Por Eduard Sagarra Trias, profesor de Derecho Internacional en ESADE y socio de Roca Junyent
La corrupción, hoy en España, no es una enfermedad ni una epidemia, sino algo mucho más grave, ¡es una pandemia que contagia a los más vacunados! Como sucede con las enfermedades, los desastres naturales y las mafias, la corrupción no tiene fronteras políticas ni geográficas.
Si establecemos una calificación o gradación de la corrupción, por su gravedad (autor, institución, cargo o importe) jerarquizaremos que existe una gran corrupción, seguida de la mediana y, finalmente, de la más pequeña. Cada uno hará la elección y la calificará como quiera. Lo cierto es que se descubren acciones, situaciones y personajes corruptos cada día o, mejor dicho, son presuntamente descubiertas por la prensa, la televisión o las redes sociales.
A menudo las sospechas o las denuncias provienen de la delación y la envidia de un antiguo colaborador necesario, cómplice o persona menospreciada por el corrupto.
Lo que sería normal en una democracia es que deberían ser los Tribunales, la policía o la propia Administración quien deberían descubrir a estos corruptos y castigarlos, por el bien social, ¡caiga quien caiga!
Ahora bien, todos toleramos lo que yo denomino «corrupción tolerable, amiguismo o fraude venial» que muchos voluntaria o involuntariamente practicamos o intentamos hacer, diariamente, para favorecer nuestros intereses o los de nuestros amigos, familiares o clientes. Esta conducta o fraude, en general, la consideramos no punible ni casi criticable.

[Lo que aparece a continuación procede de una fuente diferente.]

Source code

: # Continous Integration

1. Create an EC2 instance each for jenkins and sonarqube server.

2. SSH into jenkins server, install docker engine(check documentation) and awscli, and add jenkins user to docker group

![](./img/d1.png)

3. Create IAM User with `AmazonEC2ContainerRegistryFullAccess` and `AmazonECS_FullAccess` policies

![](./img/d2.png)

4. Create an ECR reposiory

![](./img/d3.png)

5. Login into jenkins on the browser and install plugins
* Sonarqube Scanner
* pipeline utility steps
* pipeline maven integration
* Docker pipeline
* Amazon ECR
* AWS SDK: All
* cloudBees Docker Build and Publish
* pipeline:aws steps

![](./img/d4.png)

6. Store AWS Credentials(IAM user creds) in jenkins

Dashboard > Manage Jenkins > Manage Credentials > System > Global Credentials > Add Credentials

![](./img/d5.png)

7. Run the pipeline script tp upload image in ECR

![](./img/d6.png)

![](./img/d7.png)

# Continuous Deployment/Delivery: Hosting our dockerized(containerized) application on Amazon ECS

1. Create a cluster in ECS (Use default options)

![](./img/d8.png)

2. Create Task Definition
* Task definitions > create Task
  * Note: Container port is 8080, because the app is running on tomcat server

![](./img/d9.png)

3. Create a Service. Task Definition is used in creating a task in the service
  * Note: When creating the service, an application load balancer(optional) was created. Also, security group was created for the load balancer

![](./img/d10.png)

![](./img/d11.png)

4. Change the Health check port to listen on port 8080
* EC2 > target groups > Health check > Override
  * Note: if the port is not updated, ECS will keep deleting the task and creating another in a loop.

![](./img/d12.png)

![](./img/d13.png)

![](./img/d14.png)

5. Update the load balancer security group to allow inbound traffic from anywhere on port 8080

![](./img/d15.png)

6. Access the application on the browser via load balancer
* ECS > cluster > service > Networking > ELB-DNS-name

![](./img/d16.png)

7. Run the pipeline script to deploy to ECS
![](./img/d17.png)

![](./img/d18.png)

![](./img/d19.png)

Creo que el mejor antídoto contra todo tipo de corrupción, sea del grado que sea y lo practique quien lo practique, es una Administración pública y unos gobiernos (estatal, autonómico, periférico o local) que eviten estas tentaciones mediante una actuación legal, eficiente, eficaz, transparente, ágil y que resuelva los problemas reales de la gente, de toda la gente; no sólo de unos cuantos.
Los partidos políticos que son los que nutren a estos gobiernos, no deben escaparse tampoco de esta claridad y pulcritud de actuación y financiación, ya que sus representantes son los que gestionan el bien común de todos y para todos.
Un estado de derecho ha de utilizar todos los recursos a su alcance para evitar que la corrupción se entienda como un hecho tan cotidiano que parezca normal y evidente, incluso ha de eliminarse por todos, la «corrupción tolerable».
Sólo por esta vía podremos evitar la tentación del «¡yo no soy corrupto… pero si pudiera o depende de lo que gane!» Parece que, hoy, es un riesgo al que todos estamos expuestos. La ciudadanía y la ética social, en el sentido más amplio, nos lo exigen.